Le numéro de février-mars de La Scena Musicale présentait un éventail de concerts pour tous les goûts. Nous avons assisté à plusieurs d’entre eux. Le concert d’ouverture, couvert par Dino Spaziani, présentait quatre grands actes, une « soirée de déploiement des voiles aux grands vents » à l’église St-Jean-Baptiste avec notamment la première canadienne de Stasis du compositeur Samy Moussa. La thématique des grands espaces a permis au festival de s’exporter dans des lieux et salles très divers, offrant une belle démonstration du questionnement sur la spatialisation dans la création actuelle.

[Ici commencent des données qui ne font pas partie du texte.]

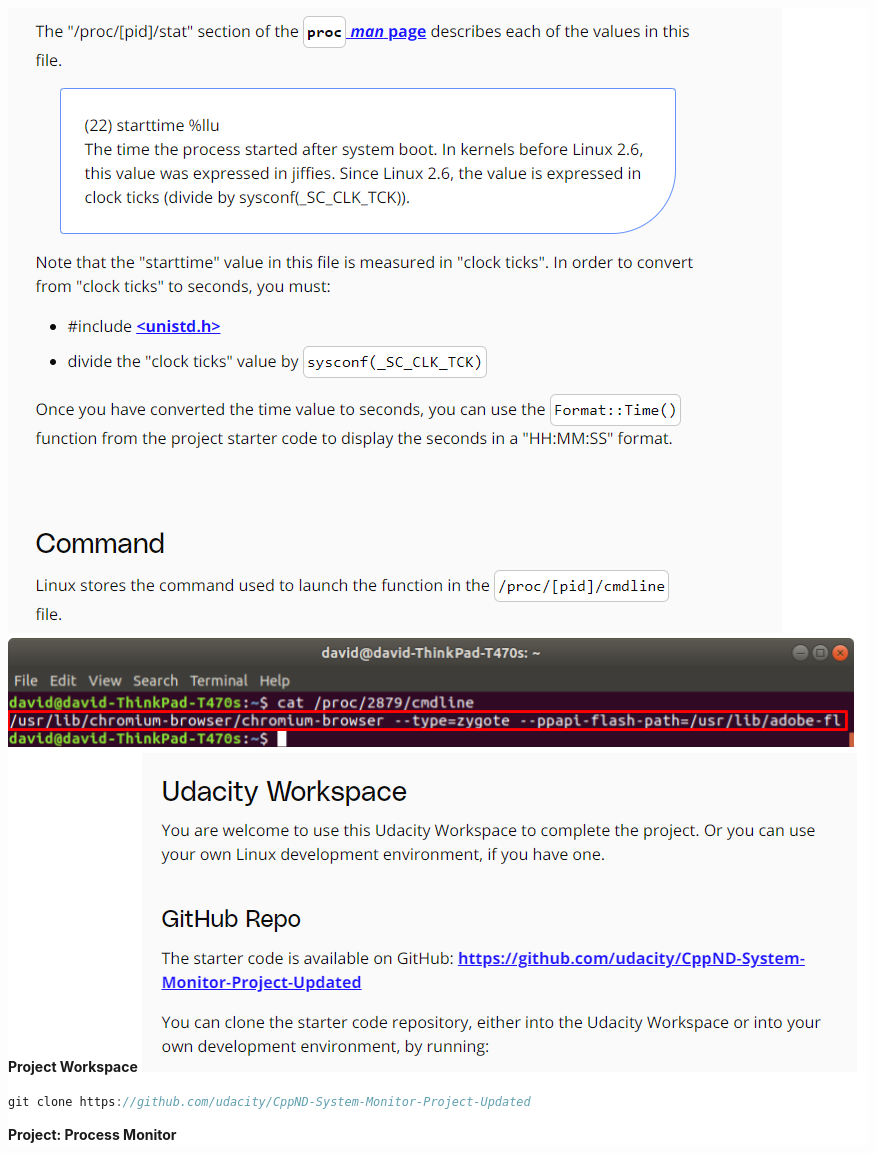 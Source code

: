 ![alt text](image-595.png)
![alt text](image-596.png)
**Project Workspace**
![alt text](image-597.png)
```C++
git clone https://github.com/udacity/CppND-System-Monitor-Project-Updated
```
**Project: Process Monitor** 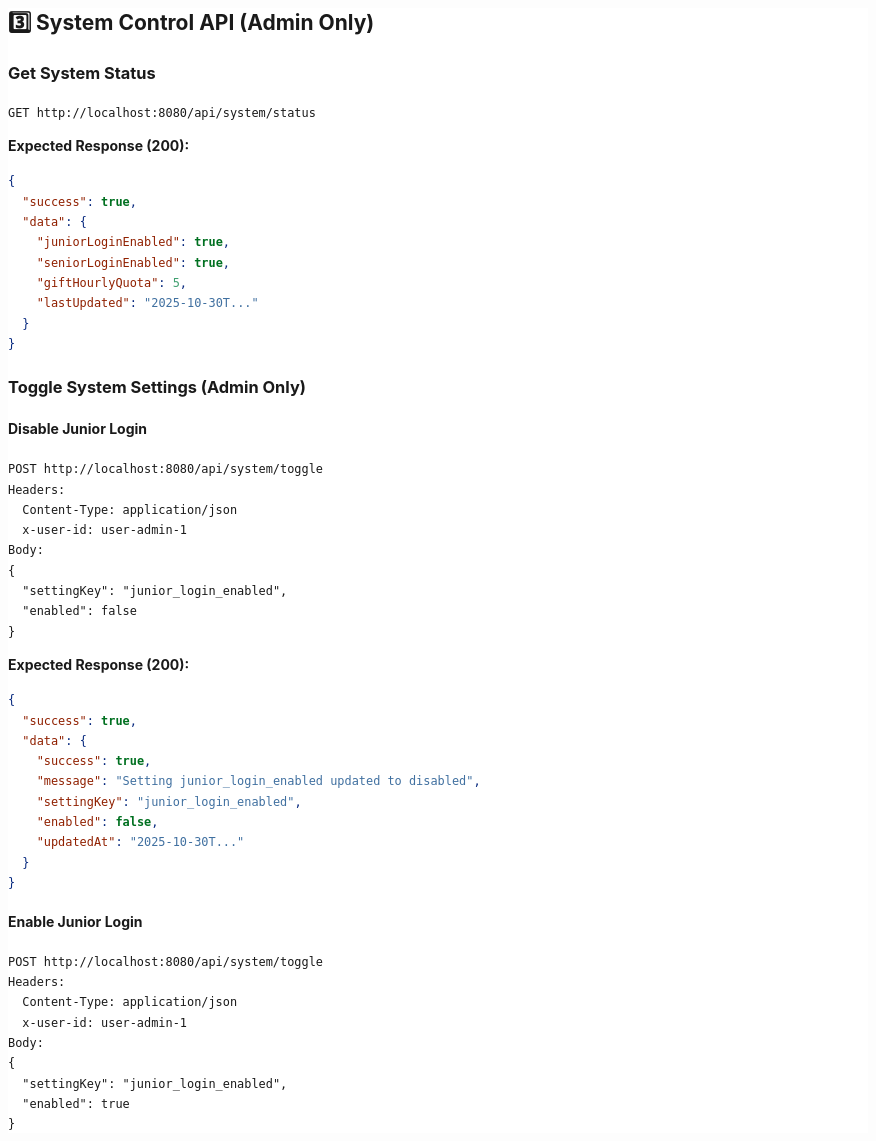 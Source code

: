 
## 3️⃣ System Control API (Admin Only)

### Get System Status
```
GET http://localhost:8080/api/system/status
```

**Expected Response (200):**
```json
{
  "success": true,
  "data": {
    "juniorLoginEnabled": true,
    "seniorLoginEnabled": true,
    "giftHourlyQuota": 5,
    "lastUpdated": "2025-10-30T..."
  }
}
```

### Toggle System Settings (Admin Only)

#### Disable Junior Login
```
POST http://localhost:8080/api/system/toggle
Headers: 
  Content-Type: application/json
  x-user-id: user-admin-1
Body:
{
  "settingKey": "junior_login_enabled",
  "enabled": false
}
```

**Expected Response (200):**
```json
{
  "success": true,
  "data": {
    "success": true,
    "message": "Setting junior_login_enabled updated to disabled",
    "settingKey": "junior_login_enabled", 
    "enabled": false,
    "updatedAt": "2025-10-30T..."
  }
}
```

#### Enable Junior Login
```
POST http://localhost:8080/api/system/toggle
Headers:
  Content-Type: application/json
  x-user-id: user-admin-1
Body:
{
  "settingKey": "junior_login_enabled",
  "enabled": true
}
```
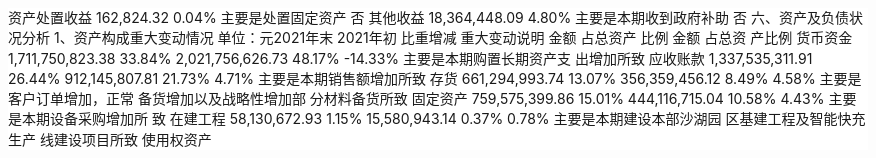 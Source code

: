 资产处置收益
162,824.32
0.04%
主要是处置固定资产
否
其他收益
18,364,448.09
4.80%
主要是本期收到政府补助
否
六、资产及负债状况分析
1、资产构成重大变动情况
单位：元2021年末
2021年初
比重增减
重大变动说明
金额
占总资产
比例
金额
占总资
产比例
货币资金
1,711,750,823.38
33.84%
2,021,756,626.73
48.17%
-14.33%
主要是本期购置长期资产支
出增加所致
应收账款
1,337,535,311.91
26.44%
912,145,807.81
21.73%
4.71%
主要是本期销售额增加所致
存货
661,294,993.74
13.07%
356,359,456.12
8.49%
4.58%
主要是客户订单增加，正常
备货增加以及战略性增加部
分材料备货所致
固定资产
759,575,399.86
15.01%
444,116,715.04
10.58%
4.43%
主要是本期设备采购增加所
致
在建工程
58,130,672.93
1.15%
15,580,943.14
0.37%
0.78%
主要是本期建设本部沙湖园
区基建工程及智能快充生产
线建设项目所致
使用权资产
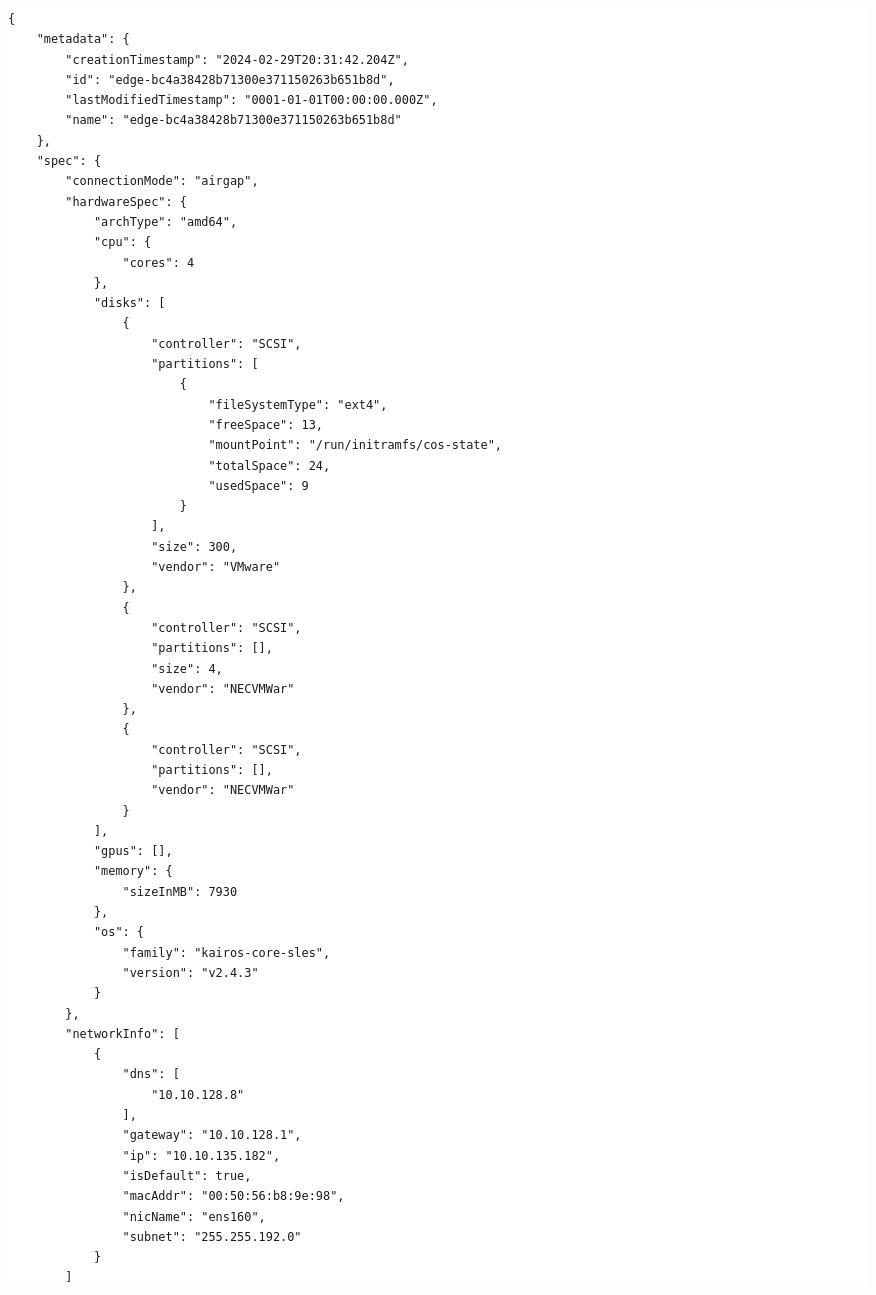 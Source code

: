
 ```hideClipboard
{
    "metadata": {
        "creationTimestamp": "2024-02-29T20:31:42.204Z",
        "id": "edge-bc4a38428b71300e371150263b651b8d",
        "lastModifiedTimestamp": "0001-01-01T00:00:00.000Z",
        "name": "edge-bc4a38428b71300e371150263b651b8d"
    },
    "spec": {
        "connectionMode": "airgap",
        "hardwareSpec": {
            "archType": "amd64",
            "cpu": {
                "cores": 4
            },
            "disks": [
                {
                    "controller": "SCSI",
                    "partitions": [
                        {
                            "fileSystemType": "ext4",
                            "freeSpace": 13,
                            "mountPoint": "/run/initramfs/cos-state",
                            "totalSpace": 24,
                            "usedSpace": 9
                        }
                    ],
                    "size": 300,
                    "vendor": "VMware"
                },
                {
                    "controller": "SCSI",
                    "partitions": [],
                    "size": 4,
                    "vendor": "NECVMWar"
                },
                {
                    "controller": "SCSI",
                    "partitions": [],
                    "vendor": "NECVMWar"
                }
            ],
            "gpus": [],
            "memory": {
                "sizeInMB": 7930
            },
            "os": {
                "family": "kairos-core-sles",
                "version": "v2.4.3"
            }
        },
        "networkInfo": [
            {
                "dns": [
                    "10.10.128.8"
                ],
                "gateway": "10.10.128.1",
                "ip": "10.10.135.182",
                "isDefault": true,
                "macAddr": "00:50:56:b8:9e:98",
                "nicName": "ens160",
                "subnet": "255.255.192.0"
            }
        ]
``` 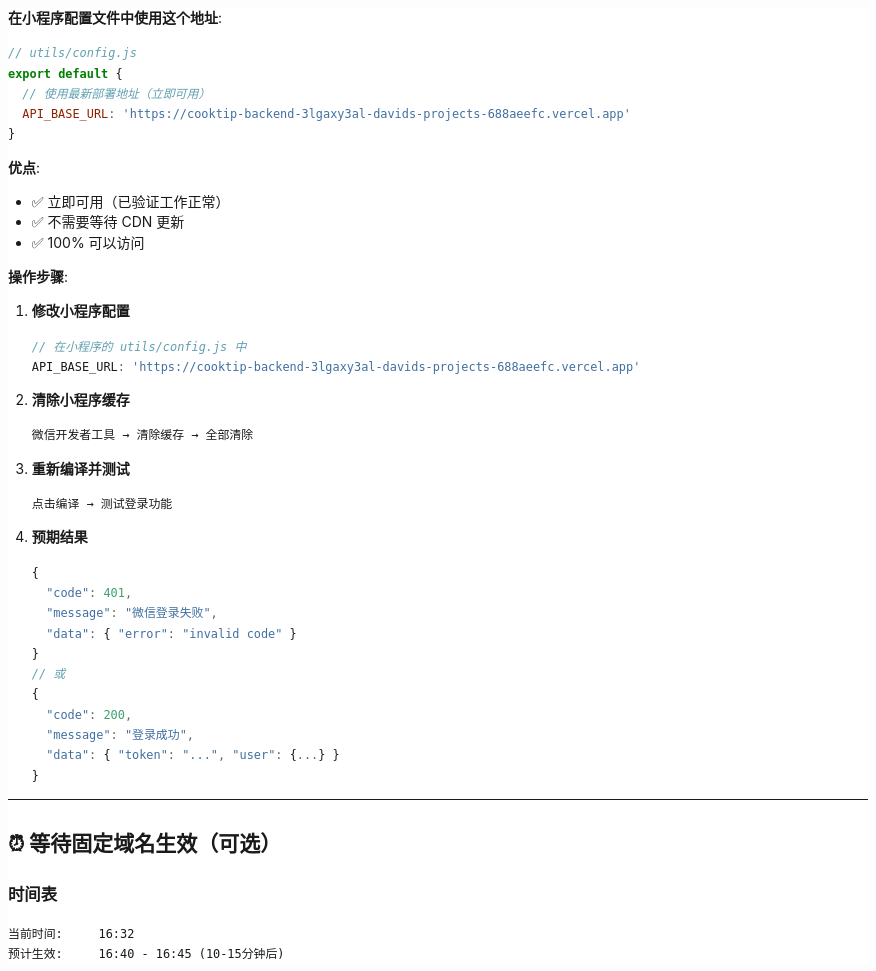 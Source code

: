 **在小程序配置文件中使用这个地址**:

```javascript
// utils/config.js
export default {
  // 使用最新部署地址（立即可用）
  API_BASE_URL: 'https://cooktip-backend-3lgaxy3al-davids-projects-688aeefc.vercel.app'
}
```

**优点**:
- ✅ 立即可用（已验证工作正常）
- ✅ 不需要等待 CDN 更新
- ✅ 100% 可以访问

**操作步骤**:

1. **修改小程序配置**
   ```javascript
   // 在小程序的 utils/config.js 中
   API_BASE_URL: 'https://cooktip-backend-3lgaxy3al-davids-projects-688aeefc.vercel.app'
   ```

2. **清除小程序缓存**
   ```
   微信开发者工具 → 清除缓存 → 全部清除
   ```

3. **重新编译并测试**
   ```
   点击编译 → 测试登录功能
   ```

4. **预期结果**
   ```javascript
   {
     "code": 401,
     "message": "微信登录失败",
     "data": { "error": "invalid code" }
   }
   // 或
   {
     "code": 200,
     "message": "登录成功",
     "data": { "token": "...", "user": {...} }
   }
   ```

---

## ⏰ 等待固定域名生效（可选）

### 时间表

```
当前时间:     16:32
预计生效:     16:40 - 16:45 (10-15分钟后)
```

Ainsi, l’Agora Hydro-Québec du pavillon des sciences de l’UQAM s’est transformée les 19, 20 et 22 février en salle d’opéra pour recevoir l’Hypothèse Caïn de Michel Gonneville (musique), Alain Fournier (texte et mise en scène) et Mario Côté/Catherine Béliveau (scénographie). Cette œuvre complexe, relecture moderne du mythe d’Abel et Caïn avec une portée psychanalytique importante, mettait en lumière quatre personnages mythologiques et un quatuor d’archéologues, ainsi qu’un orchestre formé de trois ensembles musicaux distincts.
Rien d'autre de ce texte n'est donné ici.